WHAT THE TASK ASKS: Only these lines of the data below are wanted: the one with "reasoning, and generalization.", the one with "robustness to noise.", and any lines between them, each repeated exactly.

PROVIDED DATA:
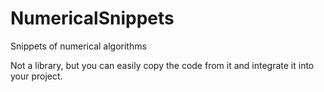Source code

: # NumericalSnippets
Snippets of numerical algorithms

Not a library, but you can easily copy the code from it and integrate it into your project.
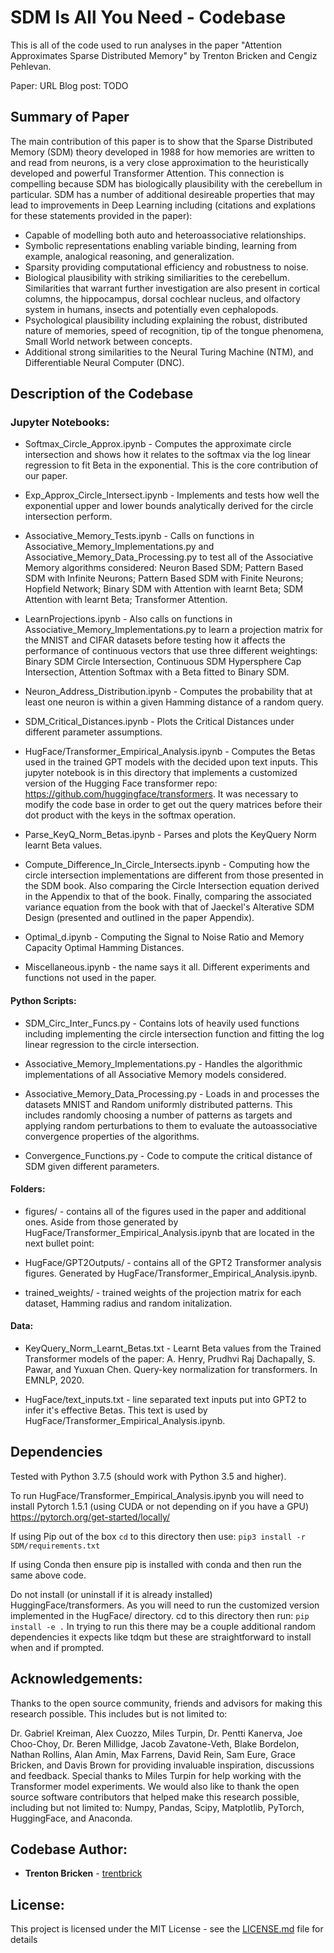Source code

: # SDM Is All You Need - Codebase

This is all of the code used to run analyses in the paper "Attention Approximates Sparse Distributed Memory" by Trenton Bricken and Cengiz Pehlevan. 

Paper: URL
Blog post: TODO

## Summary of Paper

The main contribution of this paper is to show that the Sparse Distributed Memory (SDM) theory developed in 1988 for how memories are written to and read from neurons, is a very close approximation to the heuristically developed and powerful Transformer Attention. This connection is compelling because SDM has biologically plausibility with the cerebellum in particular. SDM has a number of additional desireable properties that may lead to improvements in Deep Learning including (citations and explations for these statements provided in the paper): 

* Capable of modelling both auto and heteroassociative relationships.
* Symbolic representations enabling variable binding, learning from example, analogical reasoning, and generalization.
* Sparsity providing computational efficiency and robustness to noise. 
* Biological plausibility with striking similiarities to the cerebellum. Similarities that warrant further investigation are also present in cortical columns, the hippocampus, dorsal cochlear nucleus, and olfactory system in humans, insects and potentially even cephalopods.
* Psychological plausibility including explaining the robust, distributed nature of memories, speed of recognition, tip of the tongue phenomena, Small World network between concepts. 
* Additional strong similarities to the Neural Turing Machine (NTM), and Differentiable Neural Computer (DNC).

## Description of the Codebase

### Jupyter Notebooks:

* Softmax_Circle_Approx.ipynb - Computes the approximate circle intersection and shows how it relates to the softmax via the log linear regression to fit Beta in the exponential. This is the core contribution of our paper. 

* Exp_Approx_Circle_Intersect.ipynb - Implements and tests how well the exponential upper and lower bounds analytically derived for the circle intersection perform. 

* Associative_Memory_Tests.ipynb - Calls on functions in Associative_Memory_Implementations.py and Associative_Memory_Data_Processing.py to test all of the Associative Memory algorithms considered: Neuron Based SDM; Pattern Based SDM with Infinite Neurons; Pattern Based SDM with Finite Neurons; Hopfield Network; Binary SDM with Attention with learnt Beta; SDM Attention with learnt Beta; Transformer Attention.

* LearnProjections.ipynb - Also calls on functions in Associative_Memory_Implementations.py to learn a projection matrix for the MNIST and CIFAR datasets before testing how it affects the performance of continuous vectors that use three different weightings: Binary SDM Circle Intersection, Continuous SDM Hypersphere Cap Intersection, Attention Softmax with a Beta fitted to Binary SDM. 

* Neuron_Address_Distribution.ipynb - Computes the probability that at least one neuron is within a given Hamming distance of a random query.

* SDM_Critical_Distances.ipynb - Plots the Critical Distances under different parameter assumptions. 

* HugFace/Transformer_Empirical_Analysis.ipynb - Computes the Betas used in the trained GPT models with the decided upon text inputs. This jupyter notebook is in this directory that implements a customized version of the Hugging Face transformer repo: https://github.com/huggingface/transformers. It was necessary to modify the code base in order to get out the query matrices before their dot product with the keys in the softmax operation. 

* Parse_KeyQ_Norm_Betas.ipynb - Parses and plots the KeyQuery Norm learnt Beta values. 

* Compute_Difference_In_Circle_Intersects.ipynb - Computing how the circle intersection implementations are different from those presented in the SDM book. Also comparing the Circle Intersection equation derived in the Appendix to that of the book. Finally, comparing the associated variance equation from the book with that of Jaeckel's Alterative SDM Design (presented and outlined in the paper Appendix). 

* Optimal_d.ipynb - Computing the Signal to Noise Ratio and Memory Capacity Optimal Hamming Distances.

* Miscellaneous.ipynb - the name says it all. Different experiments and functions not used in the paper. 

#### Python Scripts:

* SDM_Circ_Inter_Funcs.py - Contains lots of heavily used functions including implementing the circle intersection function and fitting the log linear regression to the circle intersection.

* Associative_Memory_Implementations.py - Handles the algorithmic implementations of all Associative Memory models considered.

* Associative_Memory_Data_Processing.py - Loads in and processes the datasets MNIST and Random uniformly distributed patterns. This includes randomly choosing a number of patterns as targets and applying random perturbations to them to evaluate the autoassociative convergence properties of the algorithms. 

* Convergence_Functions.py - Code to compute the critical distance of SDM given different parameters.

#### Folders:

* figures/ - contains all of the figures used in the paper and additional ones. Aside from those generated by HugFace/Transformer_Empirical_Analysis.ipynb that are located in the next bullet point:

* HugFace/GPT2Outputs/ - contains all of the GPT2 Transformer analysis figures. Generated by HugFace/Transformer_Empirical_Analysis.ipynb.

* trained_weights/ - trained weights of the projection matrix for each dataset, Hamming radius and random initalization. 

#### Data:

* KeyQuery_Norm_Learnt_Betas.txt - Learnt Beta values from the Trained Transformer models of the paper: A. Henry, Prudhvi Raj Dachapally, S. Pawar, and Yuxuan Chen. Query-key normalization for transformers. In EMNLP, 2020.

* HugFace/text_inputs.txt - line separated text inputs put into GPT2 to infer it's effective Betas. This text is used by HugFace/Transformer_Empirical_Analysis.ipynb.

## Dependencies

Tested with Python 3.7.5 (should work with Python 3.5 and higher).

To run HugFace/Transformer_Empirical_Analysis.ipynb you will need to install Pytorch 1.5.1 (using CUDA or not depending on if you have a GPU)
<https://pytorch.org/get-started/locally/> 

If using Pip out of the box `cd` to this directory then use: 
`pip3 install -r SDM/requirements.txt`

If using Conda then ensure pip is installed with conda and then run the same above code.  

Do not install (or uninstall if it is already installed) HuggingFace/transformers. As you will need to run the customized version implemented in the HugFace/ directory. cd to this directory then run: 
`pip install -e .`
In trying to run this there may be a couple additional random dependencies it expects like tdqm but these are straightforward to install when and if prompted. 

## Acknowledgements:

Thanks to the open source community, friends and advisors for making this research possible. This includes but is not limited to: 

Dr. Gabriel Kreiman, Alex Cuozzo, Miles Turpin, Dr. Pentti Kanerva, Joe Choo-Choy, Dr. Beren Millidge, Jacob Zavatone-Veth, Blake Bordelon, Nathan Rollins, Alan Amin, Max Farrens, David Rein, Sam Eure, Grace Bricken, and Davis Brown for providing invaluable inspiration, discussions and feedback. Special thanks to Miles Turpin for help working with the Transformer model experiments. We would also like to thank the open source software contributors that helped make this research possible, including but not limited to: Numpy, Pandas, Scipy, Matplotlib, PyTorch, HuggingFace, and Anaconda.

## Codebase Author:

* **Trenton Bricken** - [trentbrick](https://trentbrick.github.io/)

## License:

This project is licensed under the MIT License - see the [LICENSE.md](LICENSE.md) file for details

TASK ANSWER:
* Symbolic representations enabling variable binding, learning from example, analogical reasoning, and generalization.
* Sparsity providing computational efficiency and robustness to noise. 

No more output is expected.